We should therefore urgently ask ourselves two questions in the current crisis:
What are, objectively speaking, other emerging crises, the spread of which we need to slow down promptly so as not to jeopardize the capacity of existing (social or environmental) systems?
And what must we do so that we start to act collectively in these comparable situations?
The most important fields of action are actually obvious – and even the elite of our economic and political leadership, represented by the World Economic Forum, has long admitted them: climate change, loss of biodiversity, waste mountains, water shortage, persistent chemistry, social injustice … .
In fact, all we need to do now is to develop a willingness to accept scientific facts and then take joint action. Compared to Covid-19, we will probably have to learn to look a little closer, because many of these developments are more insidious and therefore do not dominate the evening news. They all have in common, however, that they are constantly moving closer to a critical state, do not stop at national borders and cannot be chased away via Twitter.
The current pandemic at least belies all previous pessimists about the future on two points: we now know that in a crisis situation we are capable of insight and collective action as a global society.
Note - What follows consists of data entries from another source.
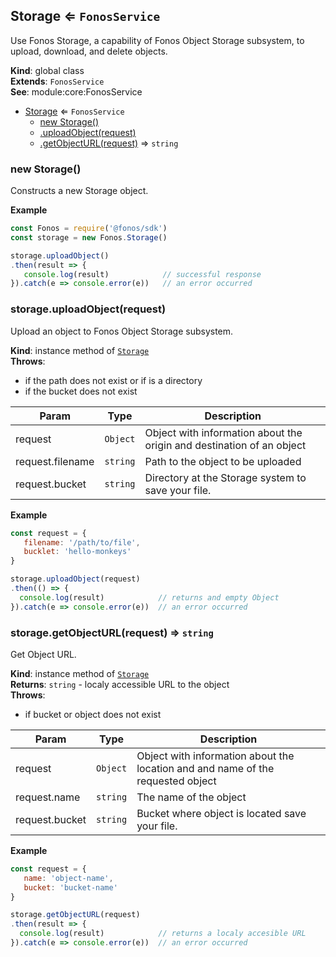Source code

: <a name="Storage"></a>

## Storage ⇐ <code>FonosService</code>
Use Fonos Storage, a capability of Fonos Object Storage subsystem,
to upload, download, and delete objects.

**Kind**: global class  
**Extends**: <code>FonosService</code>  
**See**: module:core:FonosService  

* [Storage](#Storage) ⇐ <code>FonosService</code>
    * [new Storage()](#new_Storage_new)
    * [.uploadObject(request)](#Storage+uploadObject)
    * [.getObjectURL(request)](#Storage+getObjectURL) ⇒ <code>string</code>

<a name="new_Storage_new"></a>

### new Storage()
Constructs a new Storage object.

**Example**  
```js
const Fonos = require('@fonos/sdk')
const storage = new Fonos.Storage()

storage.uploadObject()
.then(result => {
   console.log(result)            // successful response
}).catch(e => console.error(e))   // an error occurred
```
<a name="Storage+uploadObject"></a>

### storage.uploadObject(request)
Upload an object to Fonos Object Storage subsystem.

**Kind**: instance method of [<code>Storage</code>](#Storage)  
**Throws**:

- if the path does not exist or if is a directory
- if the bucket does not exist


| Param | Type | Description |
| --- | --- | --- |
| request | <code>Object</code> | Object with information about the origin and destination of an object |
| request.filename | <code>string</code> | Path to the object to be uploaded |
| request.bucket | <code>string</code> | Directory at the Storage system to save your file. |

**Example**  
```js
const request = {
   filename: '/path/to/file',
   bucklet: 'hello-monkeys'
}

storage.uploadObject(request)
.then(() => {
  console.log(result)            // returns and empty Object
}).catch(e => console.error(e))  // an error occurred
```
<a name="Storage+getObjectURL"></a>

### storage.getObjectURL(request) ⇒ <code>string</code>
Get Object URL.

**Kind**: instance method of [<code>Storage</code>](#Storage)  
**Returns**: <code>string</code> - localy accessible URL to the object  
**Throws**:

- if bucket or object does not exist


| Param | Type | Description |
| --- | --- | --- |
| request | <code>Object</code> | Object with information about the location and and name of the requested object |
| request.name | <code>string</code> | The name of the object |
| request.bucket | <code>string</code> | Bucket where object is located save your file. |

**Example**  
```js
const request = {
   name: 'object-name',
   bucket: 'bucket-name'
}

storage.getObjectURL(request)
.then(result => {
  console.log(result)            // returns a localy accesible URL
}).catch(e => console.error(e))  // an error occurred
```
And the clean air above our industrial cities as well as the dolphins in previously orphaned canals off Venice show us that it is still worth acting because it is not too late.
At the same time, we are now realizing that much of what we thought indispensable yesterday is not so existential for our personal satisfaction – at least not to the extent that we had implicitly assumed in our intoxication chasing constant increase. And even if we still have no idea how we can bring our economy back to a sustainable level or pay back the fantasy billions that governments are currently making available, we should not let the opportunity that current experience with social distancing has taught us pass us by: We can also change the course of global challenges together – it’s in our hands.
Climate change, the increasing pollution of landscapes and oceans through waste, the unrestrained industrial water consumption in arid countries … all these things can be brought under control if we would practice adequate collective “distancing”. This does not mean a renunciation of consumption, but only a willingness to exercise a sense of proportion. If such “climate distancing”, “waste distancing” and “over-consumption distancing” is the result of insight rather than compulsion, it is not a threat to our freedom, but the manifestation of human maturity.
So we should not allow this pandemic to be just a stop button for our economy, which we want to turn on again as soon as possible – but rather it should become a reset, with which we begin to respect the global system boundaries and begin controlled “distancing” where we risk exceeding the available capacities of vital systems.
We should use the current period of standstill and think about how the textile industry can become a pioneer in this respect – by consistently implementing the UNFCCC Climate Charter, closing the loop in synthetic materials to a circular raw materials economy, avoiding any “forever chemicals” (PFASs), slowing down fashion cycles while increasing longevity, water-protective dyeing processes and all the other measures whose necessity we have long been aware of. And then, together with the consumers, we collectively commit to “Collateral Damage Distancing“.